VEGF G-1 154A is predictive of severe acute toxicities during chemoradiotherapy for esophageal squamous cell carcinoma in Japanese patients

This study was conducted to evaluate the association between systemic exposure to 5-fluorouracil (5-FU) and genetic polymorphisms of vascular endothelial growth factor (VEGF) with clinical outcomes to a 5-FU/cisplatin-based chemoradiotherapy in Japanese patients with esophageal squamous cell carcinoma (ESCC). Forty-nine patients with ESCC (I/II/III/IVa = 11/9/17/7, with 5 post-operative recurrences) were enrolled into this study. One course of treatment consisted of protracted venous infusions of 5-FU (400 mg/m(2)/24 hr for day 1-5 and 8-12) and cisplatin (40 mg/m(2)/3 hr on day I and 8), and radiation (2 Gy/day on day 1-5, 8-12, and 15-19); a second course was repeated after a 2 week interval.
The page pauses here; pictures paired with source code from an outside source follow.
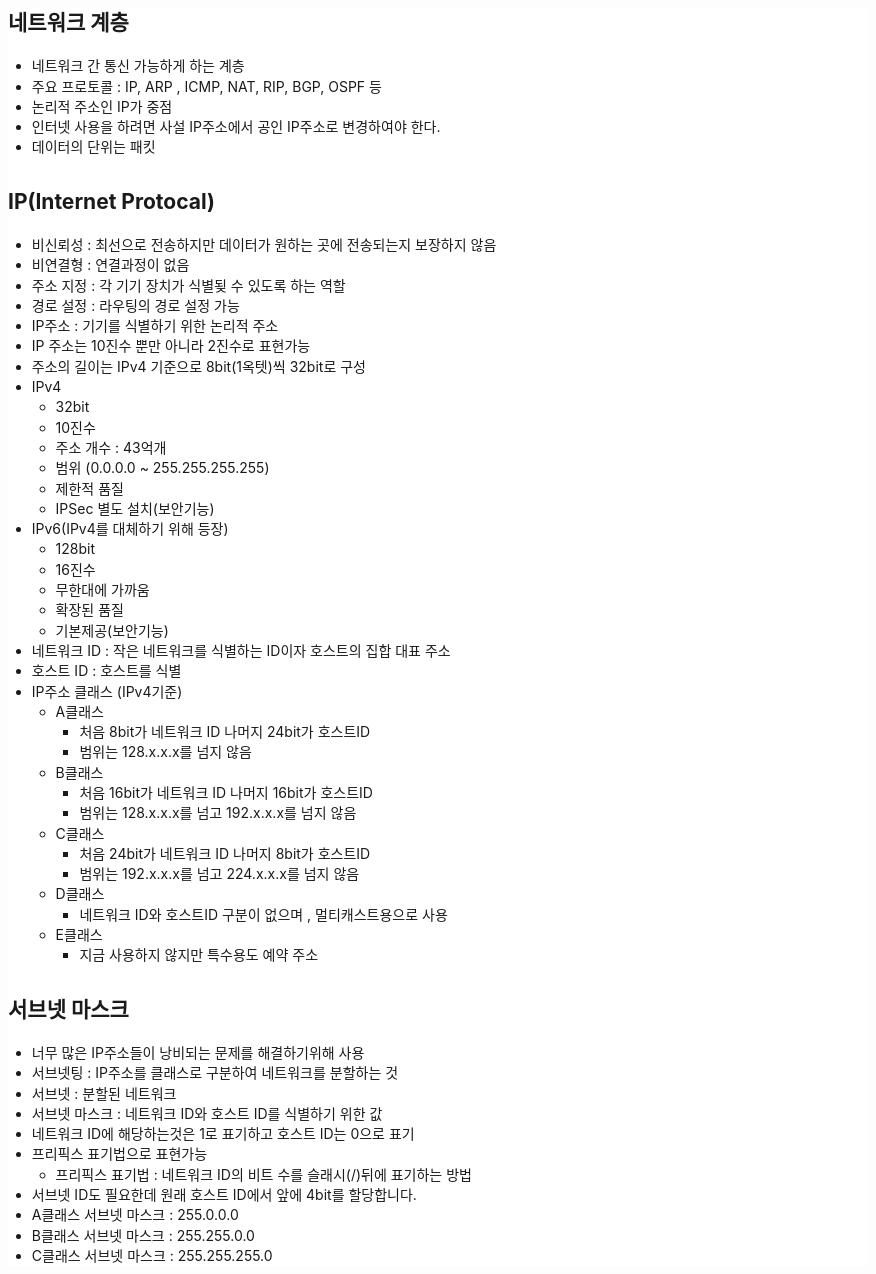 ## 네트워크 계층

- 네트워크 간 통신 가능하게 하는 계층
- 주요 프로토콜 : IP, ARP , ICMP, NAT, RIP, BGP, OSPF 등
- 논리적 주소인 IP가 중점
- 인터넷 사용을 하려면 사설 IP주소에서 공인 IP주소로 변경하여야 한다.
- 데이터의 단위는 패킷

## IP(Internet Protocal)

- 비신뢰성 : 최선으로 전송하지만 데이터가 원하는 곳에 전송되는지 보장하지 않음
- 비연결형 : 연결과정이 없음
- 주소 지정 : 각 기기 장치가 식별됮 수 있도록 하는 역할
- 경로 설정 : 라우팅의 경로 설정 가능
- IP주소 : 기기를 식별하기 위한 논리적 주소
- IP 주소는 10진수 뿐만 아니라 2진수로 표현가능
- 주소의 길이는 IPv4 기준으로 8bit(1옥텟)씩 32bit로 구성
- IPv4
  - 32bit
  - 10진수
  - 주소 개수 : 43억개
  - 범위 (0.0.0.0 ~ 255.255.255.255)
  - 제한적 품질
  - IPSec 별도 설치(보안기능)
- IPv6(IPv4를 대체하기 위해 등장)
  - 128bit
  - 16진수
  - 무한대에 가까움
  - 확장된 품질
  - 기본제공(보안기능)
- 네트워크 ID : 작은 네트워크를 식별하는 ID이자 호스트의 집합 대표 주소
- 호스트 ID : 호스트를 식별
- IP주소 클래스 (IPv4기준)
  - A클래스
    - 처음 8bit가 네트워크 ID 나머지 24bit가 호스트ID
    - 범위는 128.x.x.x를 넘지 않음
  - B클래스
    - 처음 16bit가 네트워크 ID 나머지 16bit가 호스트ID
    - 범위는 128.x.x.x를 넘고 192.x.x.x를 넘지 않음
  - C클래스
    - 처음 24bit가 네트워크 ID 나머지 8bit가 호스트ID
    - 범위는 192.x.x.x를 넘고 224.x.x.x를 넘지 않음
  - D클래스
    - 네트워크 ID와 호스트ID 구분이 없으며 , 멀티캐스트용으로 사용
  - E클래스
    - 지금 사용하지 않지만 특수용도 예약 주소

## 서브넷 마스크

- 너무 많은 IP주소들이 낭비되는 문제를 해결하기위해 사용
- 서브넷팅 : IP주소를 클래스로 구분하여 네트워크를 분할하는 것
- 서브넷 : 분할된 네트워크
- 서브넷 마스크 : 네트워크 ID와 호스트 ID를 식별하기 위한 값
- 네트워크 ID에 해당하는것은 1로 표기하고 호스트 ID는 0으로 표기
- 프리픽스 표기법으로 표현가능
  - 프리픽스 표기법 : 네트워크 ID의 비트 수를 슬래시(/)뒤에 표기하는 방법
- 서브넷 ID도 필요한데 원래 호스트 ID에서 앞에 4bit를 할당합니다.
- A클래스 서브넷 마스크 : 255.0.0.0
- B클래스 서브넷 마스크 : 255.255.0.0
- C클래스 서브넷 마스크 : 255.255.255.0
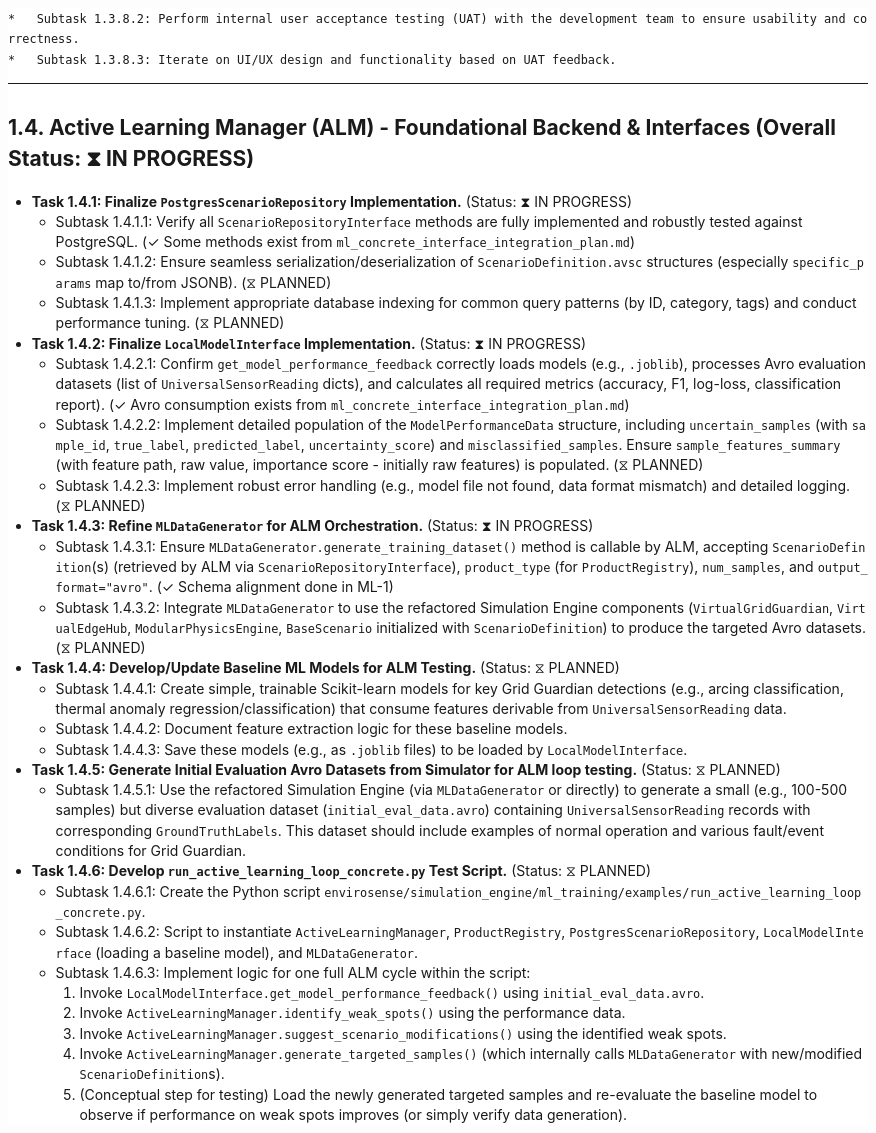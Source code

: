     *   Subtask 1.3.8.2: Perform internal user acceptance testing (UAT) with the development team to ensure usability and correctness.
    *   Subtask 1.3.8.3: Iterate on UI/UX design and functionality based on UAT feedback.

---
## 1.4. Active Learning Manager (ALM) - Foundational Backend & Interfaces (Overall Status: ⧗ IN PROGRESS)

*   **Task 1.4.1: Finalize `PostgresScenarioRepository` Implementation.** (Status: ⧗ IN PROGRESS)
    *   Subtask 1.4.1.1: Verify all `ScenarioRepositoryInterface` methods are fully implemented and robustly tested against PostgreSQL. (✓ Some methods exist from `ml_concrete_interface_integration_plan.md`)
    *   Subtask 1.4.1.2: Ensure seamless serialization/deserialization of `ScenarioDefinition.avsc` structures (especially `specific_params` map to/from JSONB). (⧖ PLANNED)
    *   Subtask 1.4.1.3: Implement appropriate database indexing for common query patterns (by ID, category, tags) and conduct performance tuning. (⧖ PLANNED)
*   **Task 1.4.2: Finalize `LocalModelInterface` Implementation.** (Status: ⧗ IN PROGRESS)
    *   Subtask 1.4.2.1: Confirm `get_model_performance_feedback` correctly loads models (e.g., `.joblib`), processes Avro evaluation datasets (list of `UniversalSensorReading` dicts), and calculates all required metrics (accuracy, F1, log-loss, classification report). (✓ Avro consumption exists from `ml_concrete_interface_integration_plan.md`)
    *   Subtask 1.4.2.2: Implement detailed population of the `ModelPerformanceData` structure, including `uncertain_samples` (with `sample_id`, `true_label`, `predicted_label`, `uncertainty_score`) and `misclassified_samples`. Ensure `sample_features_summary` (with feature path, raw value, importance score - initially raw features) is populated. (⧖ PLANNED)
    *   Subtask 1.4.2.3: Implement robust error handling (e.g., model file not found, data format mismatch) and detailed logging. (⧖ PLANNED)
*   **Task 1.4.3: Refine `MLDataGenerator` for ALM Orchestration.** (Status: ⧗ IN PROGRESS)
    *   Subtask 1.4.3.1: Ensure `MLDataGenerator.generate_training_dataset()` method is callable by ALM, accepting `ScenarioDefinition`(s) (retrieved by ALM via `ScenarioRepositoryInterface`), `product_type` (for `ProductRegistry`), `num_samples`, and `output_format="avro"`. (✓ Schema alignment done in ML-1)
    *   Subtask 1.4.3.2: Integrate `MLDataGenerator` to use the refactored Simulation Engine components (`VirtualGridGuardian`, `VirtualEdgeHub`, `ModularPhysicsEngine`, `BaseScenario` initialized with `ScenarioDefinition`) to produce the targeted Avro datasets. (⧖ PLANNED)
*   **Task 1.4.4: Develop/Update Baseline ML Models for ALM Testing.** (Status: ⧖ PLANNED)
    *   Subtask 1.4.4.1: Create simple, trainable Scikit-learn models for key Grid Guardian detections (e.g., arcing classification, thermal anomaly regression/classification) that consume features derivable from `UniversalSensorReading` data.
    *   Subtask 1.4.4.2: Document feature extraction logic for these baseline models.
    *   Subtask 1.4.4.3: Save these models (e.g., as `.joblib` files) to be loaded by `LocalModelInterface`.
*   **Task 1.4.5: Generate Initial Evaluation Avro Datasets from Simulator for ALM loop testing.** (Status: ⧖ PLANNED)
    *   Subtask 1.4.5.1: Use the refactored Simulation Engine (via `MLDataGenerator` or directly) to generate a small (e.g., 100-500 samples) but diverse evaluation dataset (`initial_eval_data.avro`) containing `UniversalSensorReading` records with corresponding `GroundTruthLabels`. This dataset should include examples of normal operation and various fault/event conditions for Grid Guardian.
*   **Task 1.4.6: Develop `run_active_learning_loop_concrete.py` Test Script.** (Status: ⧖ PLANNED)
    *   Subtask 1.4.6.1: Create the Python script `envirosense/simulation_engine/ml_training/examples/run_active_learning_loop_concrete.py`.
    *   Subtask 1.4.6.2: Script to instantiate `ActiveLearningManager`, `ProductRegistry`, `PostgresScenarioRepository`, `LocalModelInterface` (loading a baseline model), and `MLDataGenerator`.
    *   Subtask 1.4.6.3: Implement logic for one full ALM cycle within the script:
        1.  Invoke `LocalModelInterface.get_model_performance_feedback()` using `initial_eval_data.avro`.
        2.  Invoke `ActiveLearningManager.identify_weak_spots()` using the performance data.
        3.  Invoke `ActiveLearningManager.suggest_scenario_modifications()` using the identified weak spots.
        4.  Invoke `ActiveLearningManager.generate_targeted_samples()` (which internally calls `MLDataGenerator` with new/modified `ScenarioDefinition`s).
        5.  (Conceptual step for testing) Load the newly generated targeted samples and re-evaluate the baseline model to observe if performance on weak spots improves (or simply verify data generation).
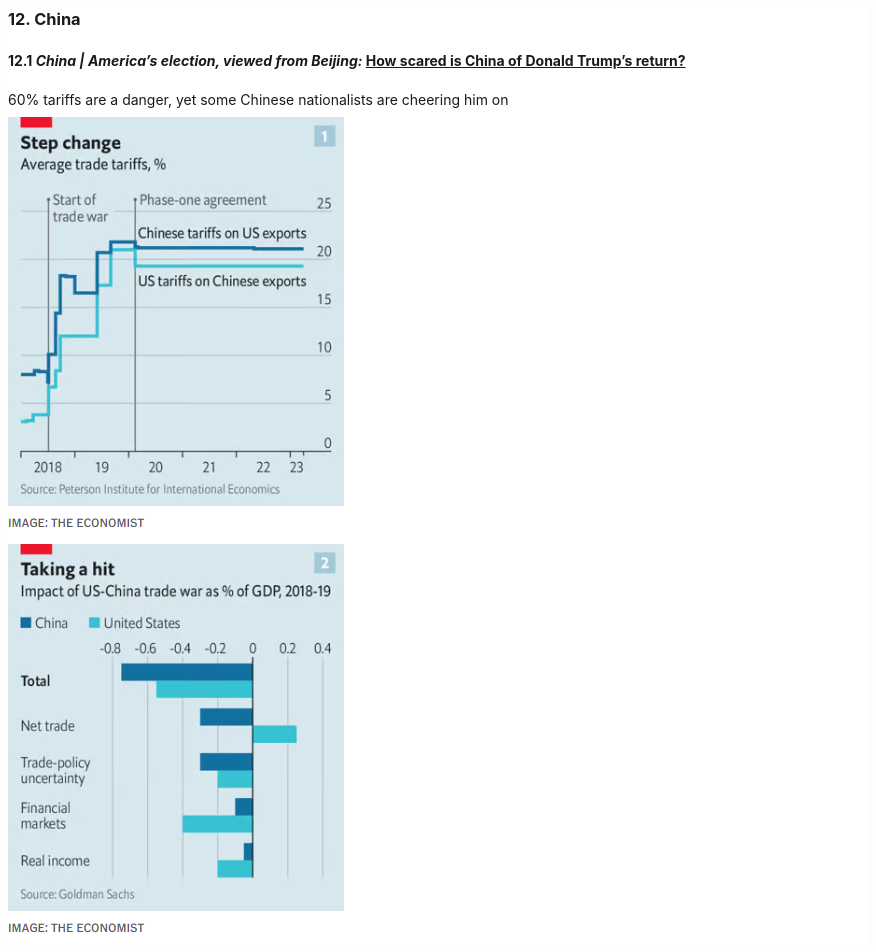### 12. China
#### 12.1 _China | America’s election, viewed from Beijing:_ [How scared is China of Donald Trump’s return?](https://www.economist.com/china/2024/02/20/how-scared-is-china-of-donald-trumps-return)  
60% tariffs are a danger, yet some Chinese nationalists are cheering him on  
![](./images/_china_2024_02_20_how-scared-is-china-of-donald-trumps-return-1.png)  
![](./images/_china_2024_02_20_how-scared-is-china-of-donald-trumps-return-2.png)  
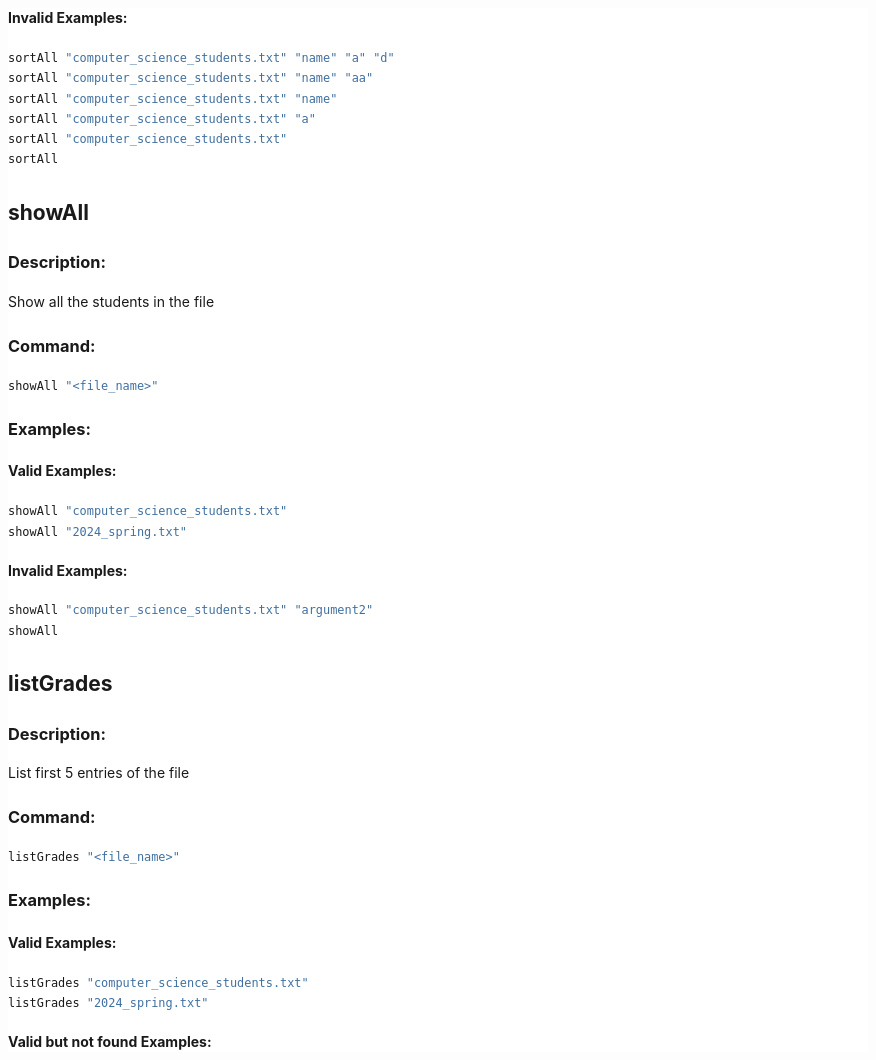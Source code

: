 #### Invalid Examples:
```bash
sortAll "computer_science_students.txt" "name" "a" "d"
sortAll "computer_science_students.txt" "name" "aa"
sortAll "computer_science_students.txt" "name"
sortAll "computer_science_students.txt" "a"
sortAll "computer_science_students.txt"
sortAll 
```

## showAll
### Description:
Show all the students in the file

### Command:
```bash
showAll "<file_name>"
```

### Examples:
#### Valid Examples:
```bash
showAll "computer_science_students.txt"
showAll "2024_spring.txt"
```

#### Invalid Examples:
```bash
showAll "computer_science_students.txt" "argument2" 
showAll 
```

## listGrades

### Description:
List first 5 entries of the file

### Command:
```bash
listGrades "<file_name>"
```

### Examples:
#### Valid Examples:
```bash
listGrades "computer_science_students.txt"
listGrades "2024_spring.txt"
```

#### Valid but not found Examples:
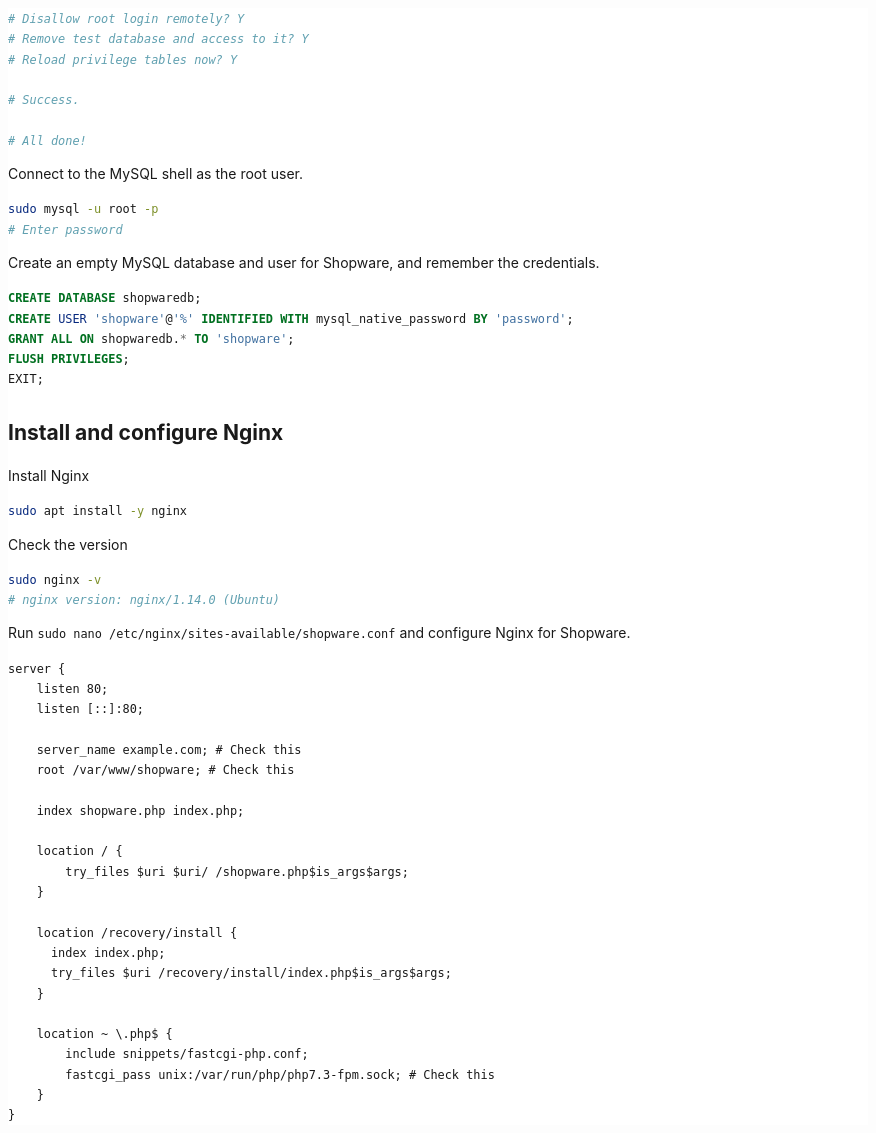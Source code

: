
 ```bash
# Disallow root login remotely? Y
# Remove test database and access to it? Y
# Reload privilege tables now? Y

# Success.

# All done!
```
Connect to the MySQL shell as the root user.
```bash
sudo mysql -u root -p
# Enter password
```
Create an empty MySQL database and user for Shopware, and remember the credentials.
```sql
CREATE DATABASE shopwaredb;
CREATE USER 'shopware'@'%' IDENTIFIED WITH mysql_native_password BY 'password';
GRANT ALL ON shopwaredb.* TO 'shopware';
FLUSH PRIVILEGES;
EXIT;
```
## Install and configure Nginx

Install Nginx

```bash
sudo apt install -y nginx
```

Check the version

```bash
sudo nginx -v
# nginx version: nginx/1.14.0 (Ubuntu)
```

Run `sudo nano /etc/nginx/sites-available/shopware.conf` and configure Nginx for Shopware.

```nginx
server {
    listen 80;
    listen [::]:80;

    server_name example.com; # Check this
    root /var/www/shopware; # Check this

    index shopware.php index.php;

    location / {
        try_files $uri $uri/ /shopware.php$is_args$args;
    }

    location /recovery/install {
      index index.php;
      try_files $uri /recovery/install/index.php$is_args$args;
    }

    location ~ \.php$ {
        include snippets/fastcgi-php.conf;
        fastcgi_pass unix:/var/run/php/php7.3-fpm.sock; # Check this
    }
}
```
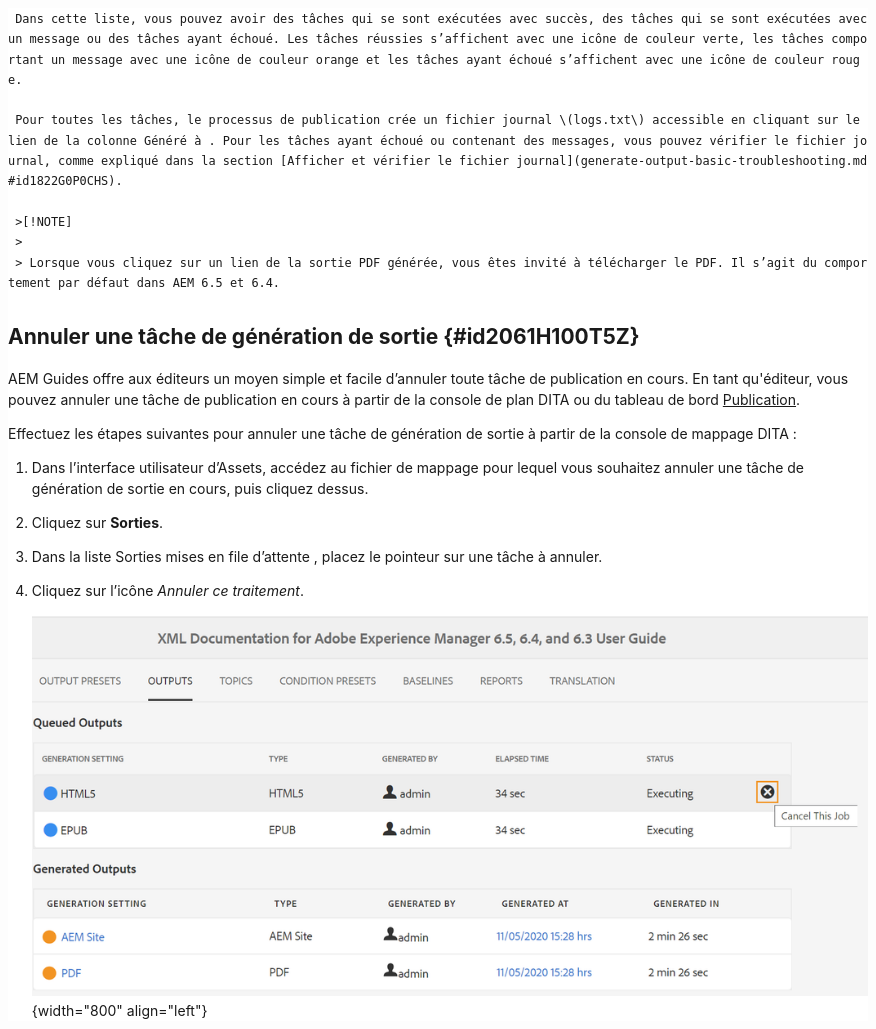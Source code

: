      Dans cette liste, vous pouvez avoir des tâches qui se sont exécutées avec succès, des tâches qui se sont exécutées avec un message ou des tâches ayant échoué. Les tâches réussies s’affichent avec une icône de couleur verte, les tâches comportant un message avec une icône de couleur orange et les tâches ayant échoué s’affichent avec une icône de couleur rouge.

     Pour toutes les tâches, le processus de publication crée un fichier journal \(logs.txt\) accessible en cliquant sur le lien de la colonne Généré à . Pour les tâches ayant échoué ou contenant des messages, vous pouvez vérifier le fichier journal, comme expliqué dans la section [Afficher et vérifier le fichier journal](generate-output-basic-troubleshooting.md#id1822G0P0CHS).

     >[!NOTE]
     >
     > Lorsque vous cliquez sur un lien de la sortie PDF générée, vous êtes invité à télécharger le PDF. Il s’agit du comportement par défaut dans AEM 6.5 et 6.4.


## Annuler une tâche de génération de sortie {#id2061H100T5Z}

AEM Guides offre aux éditeurs un moyen simple et facile d’annuler toute tâche de publication en cours. En tant qu&#39;éditeur, vous pouvez annuler une tâche de publication en cours à partir de la console de plan DITA ou du tableau de bord [Publication](generate-output-publish-dashboard.md#).

Effectuez les étapes suivantes pour annuler une tâche de génération de sortie à partir de la console de mappage DITA :

1. Dans l’interface utilisateur d’Assets, accédez au fichier de mappage pour lequel vous souhaitez annuler une tâche de génération de sortie en cours, puis cliquez dessus.

1. Cliquez sur **Sorties**.

1. Dans la liste Sorties mises en file d’attente , placez le pointeur sur une tâche à annuler.

1. Cliquez sur l’icône *Annuler ce traitement*.

   ![](images/cancel-publish-task-map-console.png){width="800" align="left"}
A total of eight measurements of the plasma concentration of 5-FU were made per patient to evaluate its systemic exposure as area under the concentration time curve for 480 hours (AUC(480h)), and VEGF genotypes of T-1498C, G-1154A, C-634G, C-7T, C936T, and G1612A were evaluated. The mean value of AUC(480h) in the patients with a complete response was 58.7 +/- 16.8 mg*h/L, which was higher than that in the others, 49.0 +/- 10.9 mg*h/L (P = 0.029), whereas no such association was found for severe acute toxicities. VEGF genotype was not associated with the clinical response, whereas VEGF G-1154A resulted in severe acute leukopenia (P = 0.042) and severe acute cheilitis (P = 0.025). In conclusion, VEGF G-1154A was a predictor of severe acute toxicities during 5-FU/cisplatin-based chemoradiotherapy in Japanese ESCC patients, whereas the AUC(480h), value of 5-FU was predictive of the clinical response.